No, I don’t know how our baby’s story BEGAN. But I do know how it ended.
Not in the kind of perfect and patient family this superhero deserves, but in the arms of parents who love passionately but have to apologize frequently. In the midst of brothers who prize Superman but sometimes play too hard. In the center of a family totally and completely in love … and overwhelmed by the fact that they don’t deserve this sweet blessing, but that God, in his infinite grace, gave it to them anyway.
After grappling with this issue for two-plus years, and after reading a powerful article from a beautiful adoptive mama friend, we no longer believe Superhero 3 was MEANT for us. And we have NEVER believed we are any kind of saviors.
There is one Savior, and we are not Him. (Thank you, God. I can’t even save breakfast, not to mention PEOPLE.)
But we do thank God after every hug, every snuggle, every French toast kiss that He would trust US with this incredibly special boy’s redemption story.
Because that’s what God writes through adoption. He writes a REDEMPTION story of brokenness that He transforms into beauty. Of ashes that he makes into ART.

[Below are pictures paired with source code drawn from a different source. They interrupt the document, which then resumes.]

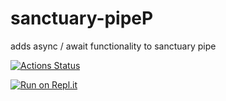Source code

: # sanctuary-pipeP
adds async / await functionality to sanctuary pipe

[![Actions Status](https://github.com/beesperester/sanctuary-pipeP/workflows/Node%20CI/badge.svg)](https://github.com/beesperester/sanctuary-pipeP/actions)

[![Run on Repl.it](https://repl.it/badge/github/beesperester/sanctuary-pipeP)](https://repl.it/github/beesperester/sanctuary-pipeP)
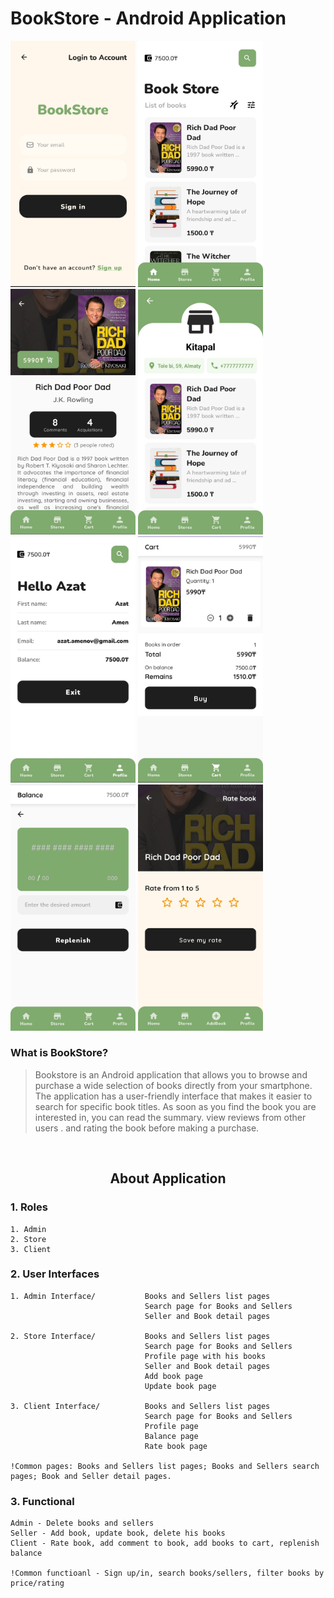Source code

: # BookStore - Android Application

<img src="https://github.com/azikkw/BookStore/blob/main/previews/SignIn.jpg" width="200"> <img src="https://github.com/azikkw/BookStore/blob/main/previews/HomePage.jpg" width="200"> <img src="https://github.com/azikkw/BookStore/blob/main/previews/BookPage.jpg" width="200"> <img src="https://github.com/azikkw/BookStore/blob/main/previews/StorePage.jpg" width="200"> <img src="https://github.com/azikkw/BookStore/blob/main/previews/Profile.jpg" width="200"> <img src="https://github.com/azikkw/BookStore/blob/main/previews/Cart.jpg" width="200"> <img src="https://github.com/azikkw/BookStore/blob/main/previews/Balance.jpg" width="200"> <img src="https://github.com/azikkw/BookStore/blob/main/previews/RateBook.jpg" width="200">

### What is BookStore?
> Bookstore is an Android application that allows you to browse and purchase a wide selection of books directly from your smartphone. The application has a user-friendly interface that makes it easier to search for specific book titles. As soon as you find the book you are interested in, you can read the summary. view reviews from other users . and rating the book before making a purchase.
  
⠀  
<h2 align="center">About Application</h2>

### 1. Roles
  
    1. Admin
    2. Store
    3. Client

### 2. User Interfaces
  
    1. Admin Interface/           Books and Sellers list pages
                                  Search page for Books and Sellers
                                  Seller and Book detail pages
                                           
    2. Store Interface/           Books and Sellers list pages
                                  Search page for Books and Sellers
                                  Profile page with his books
                                  Seller and Book detail pages
                                  Add book page
                                  Update book page
    
    3. Client Interface/          Books and Sellers list pages
                                  Search page for Books and Sellers
                                  Profile page
                                  Balance page
                                  Rate book page
                                  
    !Common pages: Books and Sellers list pages; Books and Sellers search pages; Book and Seller detail pages.
    
### 3. Functional

    Admin - Delete books and sellers
    Seller - Add book, update book, delete his books
    Client - Rate book, add comment to book, add books to cart, replenish balance
    
    !Common functioanl - Sign up/in, search books/sellers, filter books by price/rating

Of a little boy who lived two and a half years in an orphanage and now, at age 5, barely remembers a life where he didn’t snuggle daily in multiple sets of arms.
A life where he slept two to a bed and wasn’t allowed to crawl under the covers of his parents after nighttime nightmares in his trademark starfish position and radiate heat that makes a king bed feel like a furnace five nights out of seven each week.
A life where he didn’t know what it was like to experience the love of Jesus working through the frail, often-times faltering hands of FAMILY.
And when I think that FEAR almost stopped us from bringing this perfect boy into our home — fear of providing for his medical needs, fear of financing an adoption, fear of bringing home a child who could very well have attachment issues after living without parents for the first two and a half years of his life — I feel absolutely sick. I can’t even go there. The thought is just too much, causes too much pain, and I have to push it from my mind
Because the truth is that fear very easily could have robbed us of our greatest blessings.
Superhero 3 may not have been “meant” for our home. But God, in His amazing grace, allowed us to provide one for him. And by His even wilder and crazier grace, He somehow trusted US to help rewrite this precious boy’s story. So that it didn’t end in an orphanage and a life that turned to the streets at 14, but in a home. In wide-open, daily-failing and constantly-in-need-of-forgiveness parental arms.
Thank you, God, for trusting us, these frail, faulty, failing-every-day people, with one of your most beautiful gems.
We love him BIG MUCH, and we promise to never take this priceless gift, any of the three of them, for granted.
Thank you for so graciously writing US into HIS story.